Лестрейд отчаянно зевал. Он пытался прикрывать это безобразие ладонью, но так получалось не всегда. Чаще Лестрейд просто чихать хотел на придуманные кем бы то ни было правила хорошего тона. По его мнению, зевок – отличная разминка для лица и скрывать это глупо. Никто из присутствующих не одобрял это, но очевидно, что их скрытое недовольство ничего не меняло. Лестрейд отчаянно зевал, не пытаясь этого скрыть.
Анна уже несколько раз бросала на Лестрейда угрожающие взгляды, но тот был облачен в броню невозмутимости. А между тем она говорила с автором анонимок.

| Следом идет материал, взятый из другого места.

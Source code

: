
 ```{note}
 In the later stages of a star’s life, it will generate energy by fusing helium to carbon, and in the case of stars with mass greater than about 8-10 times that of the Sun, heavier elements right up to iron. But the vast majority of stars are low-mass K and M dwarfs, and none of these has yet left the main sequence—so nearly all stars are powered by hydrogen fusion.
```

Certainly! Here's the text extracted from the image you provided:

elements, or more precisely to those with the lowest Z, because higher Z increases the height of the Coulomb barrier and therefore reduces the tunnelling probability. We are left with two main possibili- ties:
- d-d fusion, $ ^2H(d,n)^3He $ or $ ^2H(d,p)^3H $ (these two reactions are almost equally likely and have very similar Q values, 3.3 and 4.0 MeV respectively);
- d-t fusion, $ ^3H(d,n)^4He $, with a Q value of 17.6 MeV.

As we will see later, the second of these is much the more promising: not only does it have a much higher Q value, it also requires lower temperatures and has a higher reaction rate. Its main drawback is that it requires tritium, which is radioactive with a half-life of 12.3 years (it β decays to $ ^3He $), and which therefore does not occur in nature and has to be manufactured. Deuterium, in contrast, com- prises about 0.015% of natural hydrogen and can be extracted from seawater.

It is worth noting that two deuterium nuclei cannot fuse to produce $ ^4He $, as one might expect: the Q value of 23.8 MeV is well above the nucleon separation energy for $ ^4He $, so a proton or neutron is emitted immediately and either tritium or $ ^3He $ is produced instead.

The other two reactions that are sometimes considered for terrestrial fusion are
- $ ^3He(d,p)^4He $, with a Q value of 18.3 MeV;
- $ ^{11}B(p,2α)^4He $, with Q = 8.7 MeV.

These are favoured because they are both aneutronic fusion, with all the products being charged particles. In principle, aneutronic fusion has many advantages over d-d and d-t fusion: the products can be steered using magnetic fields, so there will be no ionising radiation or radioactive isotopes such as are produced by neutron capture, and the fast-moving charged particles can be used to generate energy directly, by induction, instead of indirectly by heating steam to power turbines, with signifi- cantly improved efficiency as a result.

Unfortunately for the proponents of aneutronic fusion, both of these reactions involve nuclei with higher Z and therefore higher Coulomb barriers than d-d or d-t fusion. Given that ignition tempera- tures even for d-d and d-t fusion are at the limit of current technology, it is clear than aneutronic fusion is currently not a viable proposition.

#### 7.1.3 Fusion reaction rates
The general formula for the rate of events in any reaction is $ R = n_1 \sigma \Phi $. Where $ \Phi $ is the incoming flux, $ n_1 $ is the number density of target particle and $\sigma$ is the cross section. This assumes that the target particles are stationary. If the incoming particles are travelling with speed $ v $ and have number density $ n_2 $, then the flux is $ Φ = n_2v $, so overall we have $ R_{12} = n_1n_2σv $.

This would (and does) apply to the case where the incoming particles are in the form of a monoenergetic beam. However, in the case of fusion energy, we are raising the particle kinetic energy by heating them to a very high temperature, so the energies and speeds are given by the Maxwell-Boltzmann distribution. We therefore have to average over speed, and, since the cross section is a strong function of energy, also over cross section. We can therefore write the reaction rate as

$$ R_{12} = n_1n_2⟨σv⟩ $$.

Криминалисты сработали быстро и слаженно. За один вечер они вышли на того, кто отсылал Артему Лаврову анонимные «шедевры», как назвали их в отделе. Дело в том, что даже при поверхностном взгляде на анонимки становилось понятным, что их изготовил не профессионал: неряшливые буквы на конверте, огромное множество отпечатков и даже жирных пятен, видимых невооруженным глазом. Но самое интересное – на чем они писались! Это характеризует автора ярче всего прочего. Анонимки, все без исключения, были напечатаны на черновиках. С оборотной стороны каждого послания обнаружили напечатанные символы: иногда несколько бессвязных знаков, иногда пару слов или просто номер страницы без текста. На нескольких нашлись даже статьи из интернета. Но главная находка – данные брони билета. Этот черновик сыграл ключевую роль в идентификации автора угрожающих писем. Криминалисты вычислили заказ и фамилию клиента. Дальше сработал Лестрейд, добыв адрес.

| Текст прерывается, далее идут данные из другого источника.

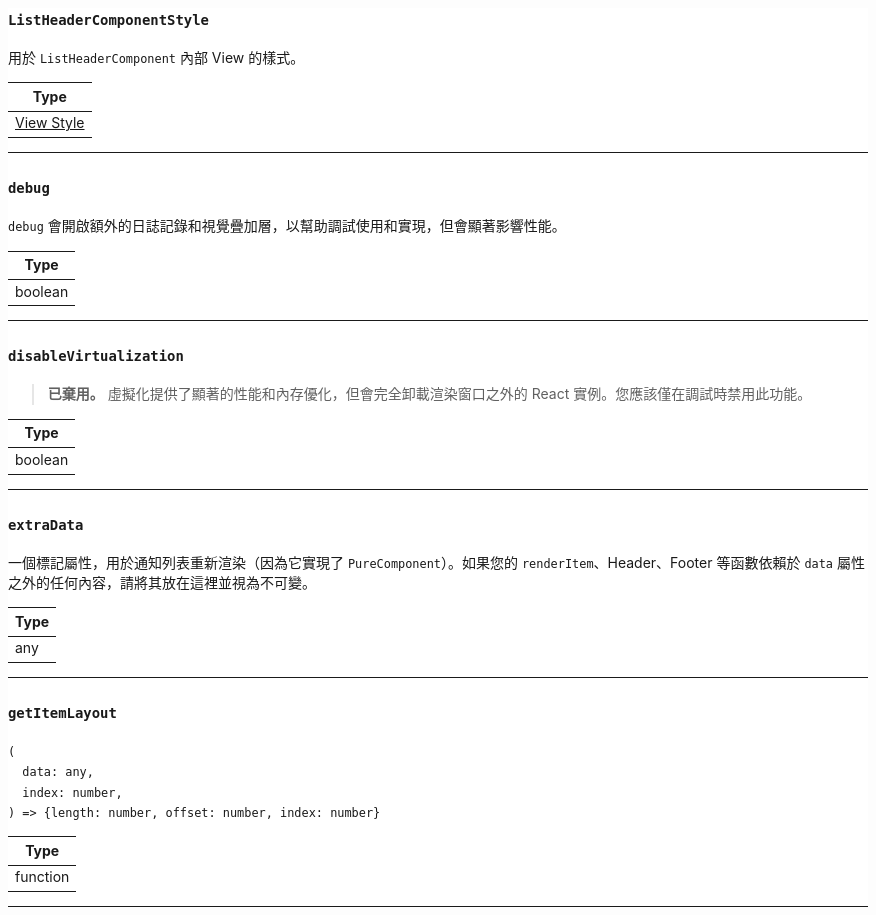 
### `ListHeaderComponentStyle`

用於 `ListHeaderComponent` 內部 View 的樣式。

| Type                           |
| ------------------------------ |
| [View Style](view-style-props) |

---

### `debug`

`debug` 會開啟額外的日誌記錄和視覺疊加層，以幫助調試使用和實現，但會顯著影響性能。

| Type    |
| ------- |
| boolean |

---

### `disableVirtualization`

> **已棄用。** 虛擬化提供了顯著的性能和內存優化，但會完全卸載渲染窗口之外的 React 實例。您應該僅在調試時禁用此功能。

| Type    |
| ------- |
| boolean |

---

### `extraData`

一個標記屬性，用於通知列表重新渲染（因為它實現了 `PureComponent`）。如果您的 `renderItem`、Header、Footer 等函數依賴於 `data` 屬性之外的任何內容，請將其放在這裡並視為不可變。

| Type |
| ---- |
| any  |

---

### `getItemLayout`

```tsx
(
  data: any,
  index: number,
) => {length: number, offset: number, index: number}
```

| Type     |
| -------- |
| function |

---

И вот теперь, с самого раннего утра, Анна и Лестрейд сидели в гостях у виновника усиленной работы последних часов и мило беседовали. Если бы не два полицейских в форме, дежуривших у выхода из комнаты, то можно было подумать, что гости тут по сугубо мирным делам.
– Значит, вы просто хотели быть ближе к своему кумиру? Я вас правильно поняла, Владлен Эдуардович? – Анна сидела напротив Анонима, заложив ногу на ногу, и буравила того взглядом.
Аноним, как сразу прозвали его все причастные к расследованию, или по паспорту – Владлен Эдуардович Волкович, оказался на вид совершенно не похож на злобного маньяка. Обычный, ничем не примечательный типаж. Среднего роста, склонный к полноте, с почти отсутствующей короткой шеей и мягким, немного обвисшим животом. На шее у Анонима на тонком кожаном ремешке висела небольшая цифровая камера.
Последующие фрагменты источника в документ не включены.